Forex, or foreign exchange market, is the market where currencies get traded.
Whether people realize it or not, currencies are a significant part of our daily lives. The exchange is necessary to conduct foreign trade and business.
If you live in the United States, and you want to purchase a bottle of wine from Italy. But the currency in the US is not accepted in Italy. Thus, your financial institution, or the seller’s, would have to exchange the equivalent value of US Dollars (USD) into euros (EUR).
Unlike the stock market, there isn’t a central marketplace for foreign exchange. Instead, people trade electronically, over-the-counter style. Meaning, all of the transactions happen via computer networks between traders around the world.
The market is open 24 hours a day, five and a half days a week. The major financial centers of London, New York, Tokyo, Zurich, Frankfurt, Hong Kong, Singapore, Paris, and Sidney trade currencies worldwide. When the trading day is ending in the US, it is just starting in Tokyo and Hong Kong.
These locations stretch across almost every time zone. Thus, forex markets are active at any time of the day, with prices constantly changing. Because of fewer regulations, and the benefit of a 24-hour market, people take advantage to make it an investment.
What is Forex Account Management
Because the trading of foreign currencies is also an investment of sorts, forex account management is an actual profession. However, with the rise of software and artificial intelligence (AI) to help you make profitable decisions, these types of jobs will be dead in a few years.
Forex account management is similar to traditional investment accounts where a professional money manager handles the trading on the client’s behalf. The investor personalizes its portfolio, and the manager executes according to the investor’s wishes.
Investors will grant the manager trading access to their accounts. Managers cannot withdraw or add funds; they are only responsible for trading logistics. The comptroller does charge a fee or commission for the accounts they manage. Before signing a contract with a broker, investors must research their options before making a selection.
The investor can advise the money manager on strategies and signals. The manager, in turn, follows the required guidelines when trading on behalf of the client. Conversely, to avoid the emotions it comes with wins and losses, some clients prefer to take themselves out of the equation. They let the manager trade the account based on the firm’s strategy.
A forex account manager is crucial for someone just learning the ropes of forex. Though not regulated by an official body, it is very technical and requires a deep understanding. That is where a manager comes into play. You can brain drain his/her knowledge. Eventually, you can move on to doing it on your own, if you wish to do so.

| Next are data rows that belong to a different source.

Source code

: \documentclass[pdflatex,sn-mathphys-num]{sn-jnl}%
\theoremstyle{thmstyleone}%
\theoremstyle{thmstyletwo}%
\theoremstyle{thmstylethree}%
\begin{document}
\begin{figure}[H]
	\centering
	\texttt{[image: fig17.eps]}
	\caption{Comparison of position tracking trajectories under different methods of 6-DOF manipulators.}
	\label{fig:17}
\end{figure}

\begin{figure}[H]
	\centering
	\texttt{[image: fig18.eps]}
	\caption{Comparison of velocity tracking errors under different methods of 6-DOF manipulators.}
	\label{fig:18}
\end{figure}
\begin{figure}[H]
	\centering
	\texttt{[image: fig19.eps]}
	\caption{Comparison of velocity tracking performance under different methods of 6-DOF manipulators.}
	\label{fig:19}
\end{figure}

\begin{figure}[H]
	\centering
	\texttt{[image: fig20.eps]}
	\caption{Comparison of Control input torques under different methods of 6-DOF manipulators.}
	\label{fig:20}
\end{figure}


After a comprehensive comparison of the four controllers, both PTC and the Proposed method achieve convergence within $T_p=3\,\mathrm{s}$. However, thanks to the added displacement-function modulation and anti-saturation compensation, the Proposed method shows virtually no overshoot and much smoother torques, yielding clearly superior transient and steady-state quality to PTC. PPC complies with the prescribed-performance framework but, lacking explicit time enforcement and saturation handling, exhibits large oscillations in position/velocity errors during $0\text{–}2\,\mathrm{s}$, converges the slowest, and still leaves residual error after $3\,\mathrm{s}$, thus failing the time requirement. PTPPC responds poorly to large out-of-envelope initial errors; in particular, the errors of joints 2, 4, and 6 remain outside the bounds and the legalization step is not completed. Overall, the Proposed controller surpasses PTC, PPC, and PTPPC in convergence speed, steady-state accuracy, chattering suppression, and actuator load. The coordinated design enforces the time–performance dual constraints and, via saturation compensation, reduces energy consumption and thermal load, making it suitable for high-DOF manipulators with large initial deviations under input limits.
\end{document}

How Does Forex Account Management work?
First, the investor must have a trade account. A wide array of reputable brokerage firms offer the service. Then the funds are allocated, and investors give trading access to the managers of their choice.
Because there is limited access to the money, both the investor and the money manager must sign a Limited Power of Attorney Agreement (LPOA). This contract allows the trader to trade using the money from the investor. Additionally, the agreement provides a sense of security and transparency to the investor.
Investors are still in full control of the account. They can check balances, make deposits, withdraws funds, etc. The only thing an investor cannot do is to conduct trading while an LPOA is in place. They must terminate the agreement before using the money from the account to trade.
An investor may trade from one single master account by using software technology. Most reputable brokerages offer the technology in their online trading platforms.
Account types
Generally, there are three different types of forex investment accounts. Individual, pooled, and PAMM/LAMM & MAMM.
Individual Accounts
It is the most standard and straightforward type of account.
The money manager makes all the trades from a segregated brokerage account. You can still set the risk level or any other specific guidance.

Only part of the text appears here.